2. The assembly of claim 1, wherein the body comprises a tubular having a slotted portion.
3. The assembly of claim 2, wherein the mounting system comprises a mounting plate and one or more mounting members.
4. The assembly of claim 3, wherein the mounting plate includes slots for mating with the slotted portion of the plug.
5. The assembly of claim 4, wherein the mounting plate is attached to the ball seat.
6. The assembly of claim 5, wherein the plug further comprises a stop member.
7. The assembly of claim 6, wherein the one or more mounting members are at least partially disposed between the stop member and the mounting plate.
8. The assembly of claim 1, wherein the ball seat is selectively connected to the plug using a shearable connection.
9. The assembly of claim 8, wherein the shearable connection comprises a shearable member at least partially disposed in the ball seat and the plug.
10. The assembly of claim 1, wherein the mounting system comprises a mounting plate and one or more mounting members.
11. The assembly of claim 10, wherein the mounting plate is connected to the ball seat.
12. The assembly of claim 10, wherein each of the one or more mounting members is at least partially disposed within a mounting support formed on the mounting plate.
13. The assembly of claim 12, wherein each of the one or more mounting members is at least partially disposed within a receiving member formed on an inner surface of the tubular.
14. A method of releasing a plug in a tubular, comprising:
selectively connecting a ball seat to the plug, wherein the plug comprises a body and at least one fin;
selectively connecting the plug and ball seat to the tubular;
disconnecting the ball seat from the plug, whereby the ball seat may move axially relative to the plug;
detaching the plug and ball seat from the tubular; and
releasing the plug.
15. The method of claim 14, wherein disconnecting the ball seat from plug causes the plug to detach from the tubular.
16. A method of circulating a fluid within a casing, comprising:
releasably attaching a plug and ball seat assembly to the casing;
selectively blocking movement of the fluid through the casing;
disengaging a shearable connection between the plug and the ball seat; and
releasing the plug and ball seat assembly from the casing, thereby allowing the movement of the fluid to continue.
17. The method of claim 16, wherein the movement of the fluid if blocked by dropping a ball into the plug and ball seat assembly.
18. The method of claim 17, wherein disconnecting the plug from the ball seat causes the plug and ball seat assembly to release from the casing.
19. A plug and ball seat assembly for releasing a plug, comprising:
a ball seat selectively connected to the plug;
the plug having a body, a plurality of fins disposed on an outer portion of the body, and a stop member; and
a mounting system for selectively maintaining the plug in a tubular, the mounting system having a mounting plate and one or more mounting members and is attached to the ball seat, wherein the one or more mounting members are at least partially disposed between the stop member and the mounting plate and wherein disengaging the ball seat from the plug also disengages the plug from the tubular.
20. A plug and ball seat assembly for releasing a plug, comprising:
a ball seat selectively connected to the plug; and
a mounting system having a mounting plate and one or more mounting members for selectively maintaining the plug in a tubular, wherein each of the one or more mounting members is at least partially disposed within a mounting support formed on the mounting plate and at least partially disposed within a receiving member formed on an inner surface of the tubular and wherein disengaging the ball seat from the plug also disengages the plug from the tubular.
Descripción
BACKGROUND OF THE INVENTION

1. Field of the Invention

The present invention generally relates to fluid circulation operations for a wellbore. More particularly, the invention relates to a plug and ball seat assembly for releasing a wiper plug during cementing operations.

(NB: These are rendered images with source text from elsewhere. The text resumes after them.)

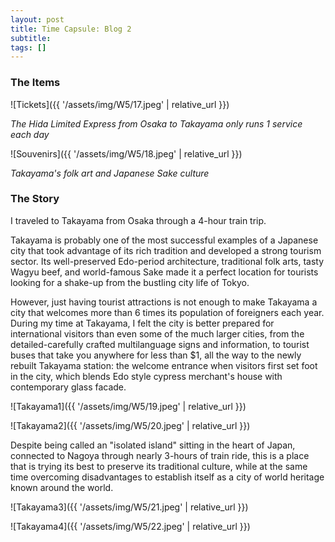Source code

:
 ```yaml
---
layout: post
title: Time Capsule: Blog 2
subtitle: 
tags: []
---
```


### The Items

![Tickets]({{ '/assets/img/W5/17.jpeg' | relative_url }})

*The Hida Limited Express from Osaka to Takayama only runs 1 service each day*

![Souvenirs]({{ '/assets/img/W5/18.jpeg' | relative_url }})

*Takayama's folk art and Japanese Sake culture*

### The Story

I traveled to Takayama from Osaka through a 4-hour train trip.

Takayama is probably one of the most successful examples of a Japanese city that took advantage of its rich tradition and developed a strong tourism sector. Its well-preserved Edo-period architecture, traditional folk arts, tasty Wagyu beef, and world-famous Sake made it a perfect location for tourists looking for a shake-up from the bustling city life of Tokyo.

However, just having tourist attractions is not enough to make Takayama a city that welcomes more than 6 times its population of foreigners each year. During my time at Takayama, I felt the city is better prepared for international visitors than even some of the much larger cities, from the detailed-carefully crafted multilanguage signs and information, to tourist buses that take you anywhere for less than $1, all the way to the newly rebuilt Takayama station: the welcome entrance when visitors first set foot in the city, which blends Edo style cypress merchant's house with contemporary glass facade.

![Takayama1]({{ '/assets/img/W5/19.jpeg' | relative_url }})

![Takayama2]({{ '/assets/img/W5/20.jpeg' | relative_url }})

Despite being called an "isolated island" sitting in the heart of Japan, connected to Nagoya through nearly 3-hours of train ride, this is a place that is trying its best to preserve its traditional culture, while at the same time overcoming disadvantages to establish itself as a city of world heritage known around the world.

![Takayama3]({{ '/assets/img/W5/21.jpeg' | relative_url }})

![Takayama4]({{ '/assets/img/W5/22.jpeg' | relative_url }})
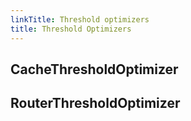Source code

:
 ```yaml
---
linkTitle: Threshold optimizers
title: Threshold Optimizers
---
```



## CacheThresholdOptimizer

<a id="cachethresholdoptimizer-api"></a>

## RouterThresholdOptimizer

2. Description of the Related Art

In the drilling of oil and gas wells, a wellbore is formed using a drill bit that is urged downwardly at a lower end of a drill string. After drilling a predetermined depth, the drill string and bit are removed and the wellbore is lined with a string of casing. An annular area is thus formed between the string of casing and the formation. A cementing operation is then conducted in order to fill the annular area with cement. The combination of cement and casing strengthens the wellbore and facilitates the isolation of certain areas of the formation behind the casing for the production of hydrocarbons.

It is common to employ more than one string of casing in a wellbore. In this respect, a first string of casing is set in the wellbore when the well is drilled to a first designated depth. The first string of casing is hung from the surface, and then cement is circulated into the annulus behind the casing. The well is then drilled to a second designated depth, and a second string of casing, or liner, is run into the well. The second string is set at a depth such that the upper portion of the second string of casing overlaps the lower portion of the first string of casing. The second “liner” string is then fixed or “hung” off of the surface casing. Afterwards, the liner is also cemented. This process is typically repeated with additional liner strings until the well has been drilled to total depth. In this manner, wells are typically formed with two or more strings of casing of an ever-decreasing diameter.

In the process of forming a wellbore, it is sometimes desirable to utilize various plugs. Plugs typically define an elongated elastomeric body used to separate fluids pumped into a wellbore.

Plugs are commonly used, for example, during the cementing operations for a liner. During a cementing operation for a liner, the liner is typically run into the wellbore at the end of a run-in string. The run-in string usually comprises a string of drill pipe. At the same time, a liner wiper plug is run into the wellbore at the lower end of the drill pipe. The run-in string places the liner and the wiper plug at the desired depth in the wellbore. After a wiper plug is released, it is pumped downhole in order to clean or “wipe” the inside of the liner of mud and debris. In this respect, the liner wiper plug employs radial wipers to contact and wipe mud from the liner as the plug travels downhole.

The process of releasing a liner wiper plug downhole is typically accomplished by pumping a drill-pipe dart down the drill string. The dart is pumped downward by injecting cement or other desired circulating fluid into the wellbore under pressure. The fluid forces the drill pipe dart downward into the wellbore until it contacts a seat in the wiper plug at or near the base of the drill pipe. The dart sealingly lands into the wiper plug. Hydraulic pressure from the injected fluid ultimately causes a releasable connection between the wiper plug and the drill pipe to release, thereby allowing the dart and the wiper plug to be pumped downhole as a single plug. This consolidated wiper plug separates the fluid above the plug, such as cement, from the drilling mud or other circulating fluid below the plug.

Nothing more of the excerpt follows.